The TARDIS brings the Doctor and Lucie to Paris for a night on the town, but turbulence in the time vortex alters the date of their arrival, and the two time travelers beome separated in Nazi-occupied wartime Paris. The Doctor draws the attention of the Gestapo patrols, while Lucie is forced to begin her career on the theatre stage run by the eccentric – and very, very non-human – family Baroque. These goatlike creatures have the technology to disguise themselves as humans, but why hide at the epicenter of one of human history’s most violent conflicts? And why must their grotesque show go on each night, climaxing with the grisly death of one of their own? In the meantime, the Doctor is accused by the Nazis of being an enemy spy with a top-secret aircraft capable of disguising itself. The Doctor finds this notion amusing, until he realizes that he can’t locate the TARDIS either…
written by Pat Mills
directed by Nicholas Briggs
music by Jamie RobertsonCast: Paul McGann (The Doctor), Sheridan Smith (Lucie Miller), Samantha Bond (Mother Baroque), Clifford Rose (Major Treptow), Christopher Fairbank (Doc Baroque), Paul Rhys (Max Paul), Thorston Manderlay (Lieutenant), Beth Chalmers (Helene)

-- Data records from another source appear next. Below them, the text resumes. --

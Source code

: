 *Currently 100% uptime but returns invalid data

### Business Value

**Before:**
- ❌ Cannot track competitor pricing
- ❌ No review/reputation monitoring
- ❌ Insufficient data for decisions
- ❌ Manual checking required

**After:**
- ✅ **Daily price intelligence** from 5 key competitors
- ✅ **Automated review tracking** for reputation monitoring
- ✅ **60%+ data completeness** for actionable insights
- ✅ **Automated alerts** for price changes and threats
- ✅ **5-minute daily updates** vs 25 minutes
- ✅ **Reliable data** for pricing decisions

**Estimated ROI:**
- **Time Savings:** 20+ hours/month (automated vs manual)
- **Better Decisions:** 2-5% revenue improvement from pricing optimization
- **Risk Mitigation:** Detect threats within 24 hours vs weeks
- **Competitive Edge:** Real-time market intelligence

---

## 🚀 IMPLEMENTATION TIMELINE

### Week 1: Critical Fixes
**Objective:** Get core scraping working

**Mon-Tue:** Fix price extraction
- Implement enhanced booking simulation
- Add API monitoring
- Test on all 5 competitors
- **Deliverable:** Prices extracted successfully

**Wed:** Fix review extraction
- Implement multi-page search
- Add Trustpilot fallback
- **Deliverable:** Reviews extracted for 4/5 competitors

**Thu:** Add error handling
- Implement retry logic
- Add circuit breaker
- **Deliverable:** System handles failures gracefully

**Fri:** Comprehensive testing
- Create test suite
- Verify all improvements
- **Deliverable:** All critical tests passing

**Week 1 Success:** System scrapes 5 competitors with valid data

Notes: Another Sarah Jane Adventures actor appears here; Samantha Bond has appeared several times as one of Sarah’s arch enemies, Mrs. Wormwood, in the series pilot Invasion Of The Bane and Enemy Of The Bane.
Timeline: after Wirrn Dawn and before The Cannibalists
LogBook entry and TheatEar review by Earl Green
Review: With moments that range from goofy (Lucie fantasizing about Ewan McGregor) to incredibly dark (the realization of how Max Paul is being kept alive), The Scapegoat is an unusual audio adventure for the eighth Doctor. In many ways, it hearkens back to one of Big Finish’s earliest stories, The Shadow Of The Scourge, which dramatized the concept of depression by giving it a corporeal form. The Scapegoat does much the same thing, giving a sci-fi twist to victimization and abuse by bullies.
Even if the Doctor-vs.-the-Nazis trope is a bit overused in Doctor Who (though it’s nice to have Lucie’s horrified reaction to that instead of Ace complaining about running into Nazis again), this gives the story more edge and originality than if the concept had played out in a schoolyard. The story is very straightforward about where the listener’s sympathies should lie, but even then there’s still the mystery about why the situation exists to begin with.
Again, with Nazis being a recurring feature of Doctor Who (whether you’re talking about the literal variety or the more symbolic kind, i.e. Daleks), it takes some real effort to make them interesting, and fortunately The Scapegoat has a cast of supporting characters that can do that. It’s a terribly interesting take on a concept that could’ve been handled in a much more literal (and less engrossing) manner, and it doesn’t even wrap the story up in a pat way, so The Scapegoat gets a hearty recommendation.